_Directions_
Every line in the data below from the one containing "leur introduction à" down to the one containing "This essay is", both included, must be retyped exactly; no other line is to appear.

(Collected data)
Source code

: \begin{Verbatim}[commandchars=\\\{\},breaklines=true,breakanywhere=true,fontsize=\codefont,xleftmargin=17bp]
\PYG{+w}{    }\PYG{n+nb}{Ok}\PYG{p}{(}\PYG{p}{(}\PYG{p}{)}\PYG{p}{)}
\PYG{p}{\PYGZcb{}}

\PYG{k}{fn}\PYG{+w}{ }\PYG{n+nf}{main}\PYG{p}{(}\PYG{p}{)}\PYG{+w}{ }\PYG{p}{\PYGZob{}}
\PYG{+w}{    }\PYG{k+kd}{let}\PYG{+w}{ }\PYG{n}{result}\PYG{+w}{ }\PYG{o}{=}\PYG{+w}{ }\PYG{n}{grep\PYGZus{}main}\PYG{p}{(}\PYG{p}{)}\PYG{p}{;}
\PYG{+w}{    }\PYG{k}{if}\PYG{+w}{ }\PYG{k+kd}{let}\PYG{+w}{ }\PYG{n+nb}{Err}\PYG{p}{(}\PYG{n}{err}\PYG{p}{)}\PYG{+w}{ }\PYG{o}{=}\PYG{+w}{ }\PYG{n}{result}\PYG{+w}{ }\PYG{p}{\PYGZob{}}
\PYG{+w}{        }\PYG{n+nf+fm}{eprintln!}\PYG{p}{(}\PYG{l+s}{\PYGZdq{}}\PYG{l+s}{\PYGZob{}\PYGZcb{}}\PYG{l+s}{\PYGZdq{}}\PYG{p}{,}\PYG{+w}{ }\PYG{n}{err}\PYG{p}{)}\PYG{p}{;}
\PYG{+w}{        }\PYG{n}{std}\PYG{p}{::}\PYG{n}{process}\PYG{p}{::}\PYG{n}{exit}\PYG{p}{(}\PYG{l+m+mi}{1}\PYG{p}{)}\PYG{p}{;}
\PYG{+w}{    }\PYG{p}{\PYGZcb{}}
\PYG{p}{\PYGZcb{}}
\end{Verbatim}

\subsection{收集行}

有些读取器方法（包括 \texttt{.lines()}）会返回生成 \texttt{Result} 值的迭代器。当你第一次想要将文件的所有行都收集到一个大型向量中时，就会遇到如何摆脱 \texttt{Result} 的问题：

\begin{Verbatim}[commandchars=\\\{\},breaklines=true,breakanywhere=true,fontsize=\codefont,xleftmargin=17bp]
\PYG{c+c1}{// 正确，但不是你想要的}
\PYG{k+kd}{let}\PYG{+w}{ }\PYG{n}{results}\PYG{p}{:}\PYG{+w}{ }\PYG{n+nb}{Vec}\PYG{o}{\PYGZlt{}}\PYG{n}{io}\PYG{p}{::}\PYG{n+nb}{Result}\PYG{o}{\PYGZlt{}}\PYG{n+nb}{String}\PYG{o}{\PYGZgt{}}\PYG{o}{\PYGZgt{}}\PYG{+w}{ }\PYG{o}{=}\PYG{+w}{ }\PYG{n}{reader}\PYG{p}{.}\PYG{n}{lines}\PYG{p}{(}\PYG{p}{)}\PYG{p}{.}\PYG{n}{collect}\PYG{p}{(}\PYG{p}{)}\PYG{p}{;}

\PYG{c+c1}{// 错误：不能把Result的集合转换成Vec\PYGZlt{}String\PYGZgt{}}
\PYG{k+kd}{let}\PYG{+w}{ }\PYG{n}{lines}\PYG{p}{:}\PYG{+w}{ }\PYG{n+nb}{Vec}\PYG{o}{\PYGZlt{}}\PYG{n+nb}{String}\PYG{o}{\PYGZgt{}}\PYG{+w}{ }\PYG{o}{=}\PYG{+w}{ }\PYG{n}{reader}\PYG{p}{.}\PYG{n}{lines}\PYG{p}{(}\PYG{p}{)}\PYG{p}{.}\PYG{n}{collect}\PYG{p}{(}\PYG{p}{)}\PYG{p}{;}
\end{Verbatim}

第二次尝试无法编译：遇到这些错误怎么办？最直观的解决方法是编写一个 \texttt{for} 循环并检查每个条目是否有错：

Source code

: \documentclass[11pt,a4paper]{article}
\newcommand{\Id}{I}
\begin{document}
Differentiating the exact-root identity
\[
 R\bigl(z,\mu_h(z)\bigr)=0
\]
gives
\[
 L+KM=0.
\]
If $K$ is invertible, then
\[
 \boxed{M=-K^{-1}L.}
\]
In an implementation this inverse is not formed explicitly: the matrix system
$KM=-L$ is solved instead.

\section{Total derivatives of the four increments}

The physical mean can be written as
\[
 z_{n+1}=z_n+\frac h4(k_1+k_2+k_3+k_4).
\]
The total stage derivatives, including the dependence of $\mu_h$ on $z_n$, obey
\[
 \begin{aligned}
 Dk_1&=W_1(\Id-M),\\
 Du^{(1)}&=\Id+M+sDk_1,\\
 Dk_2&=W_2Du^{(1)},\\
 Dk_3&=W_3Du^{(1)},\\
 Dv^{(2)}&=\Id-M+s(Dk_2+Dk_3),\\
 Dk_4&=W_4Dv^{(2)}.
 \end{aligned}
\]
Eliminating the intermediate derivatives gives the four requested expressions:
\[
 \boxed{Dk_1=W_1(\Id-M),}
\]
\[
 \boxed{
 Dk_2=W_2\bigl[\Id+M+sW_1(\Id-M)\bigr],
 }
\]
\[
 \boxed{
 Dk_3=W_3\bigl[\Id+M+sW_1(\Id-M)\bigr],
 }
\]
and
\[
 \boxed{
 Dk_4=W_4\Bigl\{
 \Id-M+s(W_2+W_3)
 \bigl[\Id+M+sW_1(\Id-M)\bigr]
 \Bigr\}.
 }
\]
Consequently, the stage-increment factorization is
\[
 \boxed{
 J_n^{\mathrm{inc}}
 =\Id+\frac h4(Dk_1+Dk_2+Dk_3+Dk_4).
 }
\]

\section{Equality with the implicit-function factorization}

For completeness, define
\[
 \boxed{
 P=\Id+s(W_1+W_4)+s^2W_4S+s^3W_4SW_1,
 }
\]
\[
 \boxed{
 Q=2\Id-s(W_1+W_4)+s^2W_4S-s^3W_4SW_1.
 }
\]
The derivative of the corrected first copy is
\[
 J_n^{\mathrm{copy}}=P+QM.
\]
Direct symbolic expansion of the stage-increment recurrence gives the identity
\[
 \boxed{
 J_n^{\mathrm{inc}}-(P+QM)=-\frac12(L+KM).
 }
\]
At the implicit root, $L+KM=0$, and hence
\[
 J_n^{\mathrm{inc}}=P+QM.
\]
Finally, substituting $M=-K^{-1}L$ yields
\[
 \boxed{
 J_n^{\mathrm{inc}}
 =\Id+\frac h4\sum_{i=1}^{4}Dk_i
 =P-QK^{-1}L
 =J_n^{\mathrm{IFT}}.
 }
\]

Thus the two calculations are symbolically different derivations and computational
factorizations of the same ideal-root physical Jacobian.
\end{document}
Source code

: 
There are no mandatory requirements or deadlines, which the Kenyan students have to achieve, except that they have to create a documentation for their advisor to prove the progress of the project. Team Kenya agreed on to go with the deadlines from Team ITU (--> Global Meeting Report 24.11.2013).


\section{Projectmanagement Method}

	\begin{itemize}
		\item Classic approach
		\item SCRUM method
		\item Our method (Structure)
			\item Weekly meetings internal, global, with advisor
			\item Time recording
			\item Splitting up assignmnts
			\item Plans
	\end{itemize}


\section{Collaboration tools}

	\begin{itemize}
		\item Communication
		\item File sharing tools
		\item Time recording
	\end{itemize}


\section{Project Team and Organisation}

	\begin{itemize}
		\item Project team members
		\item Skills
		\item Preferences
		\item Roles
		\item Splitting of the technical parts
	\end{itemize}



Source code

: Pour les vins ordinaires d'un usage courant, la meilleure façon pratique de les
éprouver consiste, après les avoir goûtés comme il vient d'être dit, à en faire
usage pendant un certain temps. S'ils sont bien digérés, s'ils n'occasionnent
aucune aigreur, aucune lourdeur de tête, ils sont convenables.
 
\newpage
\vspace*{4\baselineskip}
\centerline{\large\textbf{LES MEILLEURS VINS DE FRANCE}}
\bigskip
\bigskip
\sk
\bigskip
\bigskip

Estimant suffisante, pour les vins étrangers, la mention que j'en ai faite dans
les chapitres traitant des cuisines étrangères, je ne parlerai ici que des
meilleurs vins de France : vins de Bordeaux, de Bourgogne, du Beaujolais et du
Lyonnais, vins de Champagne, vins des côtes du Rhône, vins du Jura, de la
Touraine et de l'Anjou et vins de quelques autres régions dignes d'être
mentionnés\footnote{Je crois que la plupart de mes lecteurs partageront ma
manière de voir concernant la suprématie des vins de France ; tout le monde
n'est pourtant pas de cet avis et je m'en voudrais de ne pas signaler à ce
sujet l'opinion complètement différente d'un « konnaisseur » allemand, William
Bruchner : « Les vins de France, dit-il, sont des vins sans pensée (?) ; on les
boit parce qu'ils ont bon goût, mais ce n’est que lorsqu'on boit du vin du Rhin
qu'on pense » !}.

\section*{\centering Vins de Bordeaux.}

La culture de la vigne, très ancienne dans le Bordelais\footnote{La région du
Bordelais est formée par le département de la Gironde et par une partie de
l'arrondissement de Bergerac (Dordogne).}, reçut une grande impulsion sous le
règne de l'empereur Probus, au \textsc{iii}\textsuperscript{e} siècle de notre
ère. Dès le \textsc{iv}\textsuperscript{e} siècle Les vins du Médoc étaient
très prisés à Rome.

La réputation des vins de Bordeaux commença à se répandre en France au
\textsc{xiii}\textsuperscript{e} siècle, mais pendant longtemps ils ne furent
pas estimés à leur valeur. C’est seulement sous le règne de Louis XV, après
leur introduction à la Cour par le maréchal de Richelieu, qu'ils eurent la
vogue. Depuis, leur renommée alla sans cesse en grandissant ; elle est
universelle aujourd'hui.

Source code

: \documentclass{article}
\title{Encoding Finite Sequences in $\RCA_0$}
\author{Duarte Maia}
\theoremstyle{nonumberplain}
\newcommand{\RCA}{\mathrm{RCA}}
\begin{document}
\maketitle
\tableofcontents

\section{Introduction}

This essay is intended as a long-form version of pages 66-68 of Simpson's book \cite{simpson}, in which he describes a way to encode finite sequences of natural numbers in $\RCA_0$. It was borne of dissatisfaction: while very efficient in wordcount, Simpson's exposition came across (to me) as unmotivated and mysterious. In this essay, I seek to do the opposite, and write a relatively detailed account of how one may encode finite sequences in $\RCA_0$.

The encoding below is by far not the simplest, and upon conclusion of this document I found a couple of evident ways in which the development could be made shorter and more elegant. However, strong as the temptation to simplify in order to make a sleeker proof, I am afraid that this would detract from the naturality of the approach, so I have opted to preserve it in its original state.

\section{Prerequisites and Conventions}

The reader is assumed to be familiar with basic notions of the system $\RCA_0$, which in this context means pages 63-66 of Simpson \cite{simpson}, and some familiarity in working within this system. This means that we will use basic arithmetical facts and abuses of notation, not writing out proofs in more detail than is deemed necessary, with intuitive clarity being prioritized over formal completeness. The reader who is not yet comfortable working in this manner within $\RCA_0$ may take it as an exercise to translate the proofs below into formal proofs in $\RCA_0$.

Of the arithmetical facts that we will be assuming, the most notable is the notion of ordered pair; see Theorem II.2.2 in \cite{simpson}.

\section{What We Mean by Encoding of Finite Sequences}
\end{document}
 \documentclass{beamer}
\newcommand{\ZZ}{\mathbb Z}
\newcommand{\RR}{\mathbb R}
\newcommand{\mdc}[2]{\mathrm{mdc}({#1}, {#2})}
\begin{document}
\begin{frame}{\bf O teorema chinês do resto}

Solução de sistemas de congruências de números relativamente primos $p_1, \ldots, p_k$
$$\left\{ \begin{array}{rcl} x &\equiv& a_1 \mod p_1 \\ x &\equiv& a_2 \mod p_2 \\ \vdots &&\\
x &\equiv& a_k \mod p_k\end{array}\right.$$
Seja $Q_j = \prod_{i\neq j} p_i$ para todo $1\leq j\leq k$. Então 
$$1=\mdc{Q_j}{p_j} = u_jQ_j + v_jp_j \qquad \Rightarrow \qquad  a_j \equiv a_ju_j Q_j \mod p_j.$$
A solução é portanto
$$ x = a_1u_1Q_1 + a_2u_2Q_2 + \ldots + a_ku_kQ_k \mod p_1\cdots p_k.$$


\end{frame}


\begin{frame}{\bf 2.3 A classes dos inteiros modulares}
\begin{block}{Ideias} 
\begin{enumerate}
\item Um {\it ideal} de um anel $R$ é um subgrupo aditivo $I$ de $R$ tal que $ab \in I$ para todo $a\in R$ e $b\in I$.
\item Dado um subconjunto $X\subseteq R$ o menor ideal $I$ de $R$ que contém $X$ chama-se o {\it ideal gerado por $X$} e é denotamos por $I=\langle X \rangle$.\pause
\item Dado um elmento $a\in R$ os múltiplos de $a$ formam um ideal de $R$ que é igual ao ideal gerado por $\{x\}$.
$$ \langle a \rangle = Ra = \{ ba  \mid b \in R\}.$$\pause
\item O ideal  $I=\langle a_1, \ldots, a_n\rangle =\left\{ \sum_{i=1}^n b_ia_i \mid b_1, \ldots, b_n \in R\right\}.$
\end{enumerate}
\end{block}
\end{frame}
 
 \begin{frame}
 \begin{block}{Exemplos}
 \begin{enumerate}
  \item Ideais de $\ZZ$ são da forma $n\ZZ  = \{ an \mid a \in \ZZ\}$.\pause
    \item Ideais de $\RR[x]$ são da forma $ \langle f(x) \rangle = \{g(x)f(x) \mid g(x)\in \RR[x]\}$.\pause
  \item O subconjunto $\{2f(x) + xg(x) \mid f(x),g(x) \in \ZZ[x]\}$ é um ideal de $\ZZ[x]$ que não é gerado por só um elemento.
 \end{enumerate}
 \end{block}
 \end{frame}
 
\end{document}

_Task output_
leur introduction à la Cour par le maréchal de Richelieu, qu'ils eurent la
vogue. Depuis, leur renommée alla sans cesse en grandissant ; elle est
universelle aujourd'hui.

Source code

: \documentclass{article}
\title{Encoding Finite Sequences in $\RCA_0$}
\author{Duarte Maia}
\theoremstyle{nonumberplain}
\newcommand{\RCA}{\mathrm{RCA}}
\begin{document}
\maketitle
\tableofcontents

\section{Introduction}

This essay is intended as a long-form version of pages 66-68 of Simpson's book \cite{simpson}, in which he describes a way to encode finite sequences of natural numbers in $\RCA_0$. It was borne of dissatisfaction: while very efficient in wordcount, Simpson's exposition came across (to me) as unmotivated and mysterious. In this essay, I seek to do the opposite, and write a relatively detailed account of how one may encode finite sequences in $\RCA_0$.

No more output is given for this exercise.